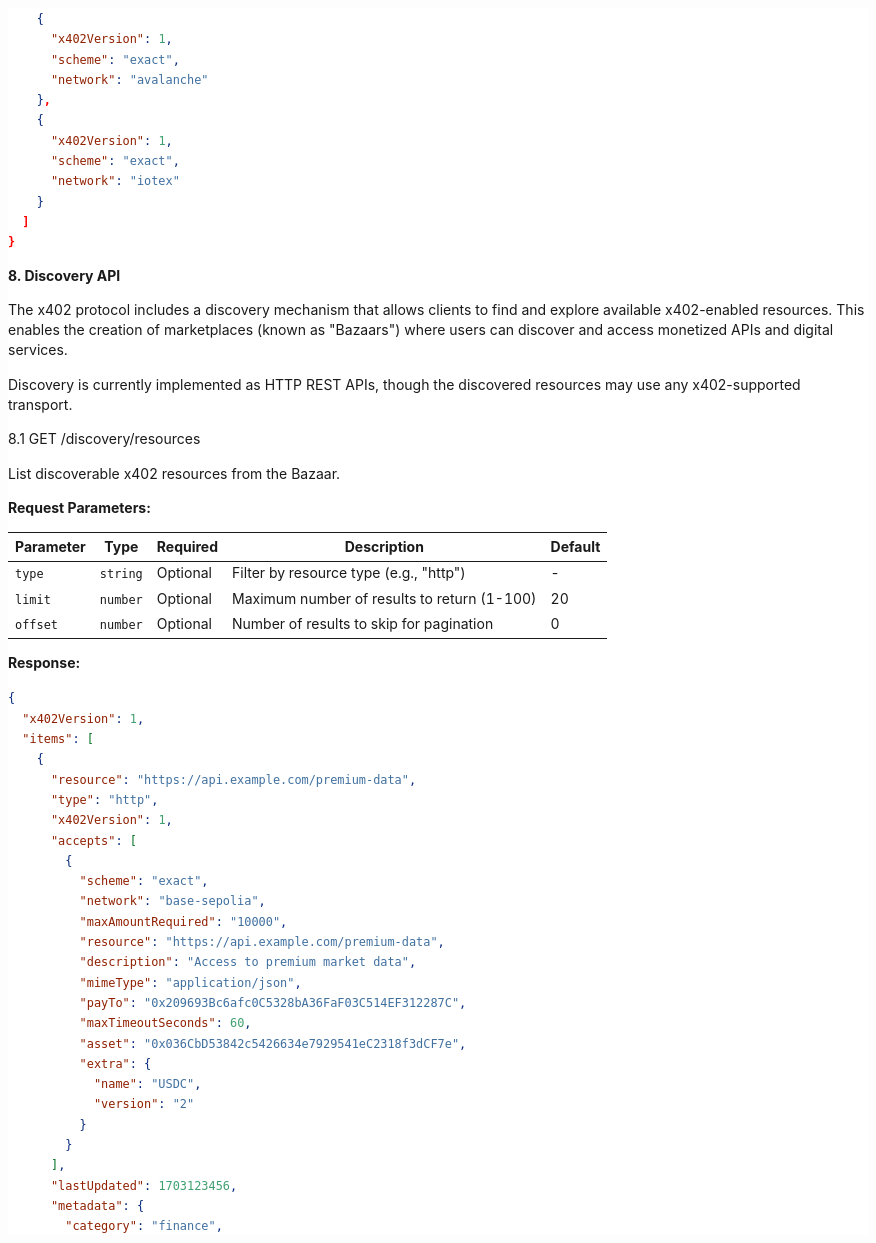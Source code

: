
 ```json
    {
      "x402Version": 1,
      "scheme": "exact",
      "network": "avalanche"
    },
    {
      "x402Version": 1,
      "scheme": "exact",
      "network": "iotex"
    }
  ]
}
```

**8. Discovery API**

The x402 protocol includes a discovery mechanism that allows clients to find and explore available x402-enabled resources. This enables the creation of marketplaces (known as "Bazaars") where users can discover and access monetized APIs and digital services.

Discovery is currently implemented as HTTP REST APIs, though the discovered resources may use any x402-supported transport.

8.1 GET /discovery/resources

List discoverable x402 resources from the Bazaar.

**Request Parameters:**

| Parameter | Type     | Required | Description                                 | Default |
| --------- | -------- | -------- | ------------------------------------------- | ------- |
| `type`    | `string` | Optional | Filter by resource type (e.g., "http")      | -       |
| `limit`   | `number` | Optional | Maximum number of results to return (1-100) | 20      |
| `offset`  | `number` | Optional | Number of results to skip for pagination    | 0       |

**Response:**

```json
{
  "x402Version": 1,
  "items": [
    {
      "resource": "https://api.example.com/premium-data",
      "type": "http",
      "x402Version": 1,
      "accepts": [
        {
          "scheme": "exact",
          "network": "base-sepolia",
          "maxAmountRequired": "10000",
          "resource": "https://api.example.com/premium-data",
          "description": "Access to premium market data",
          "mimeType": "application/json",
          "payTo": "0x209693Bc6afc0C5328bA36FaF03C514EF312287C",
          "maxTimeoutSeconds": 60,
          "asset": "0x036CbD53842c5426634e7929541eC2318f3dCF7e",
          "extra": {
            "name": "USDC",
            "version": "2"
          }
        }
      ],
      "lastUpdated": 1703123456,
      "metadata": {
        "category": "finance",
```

Directions: What lines in the listing include the string "number"? Copy them out.

Solution for this problem:
| `limit`   | `number` | Optional | Maximum number of results to return (1-100) | 20      |
| `offset`  | `number` | Optional | Number of results to skip for pagination    | 0       |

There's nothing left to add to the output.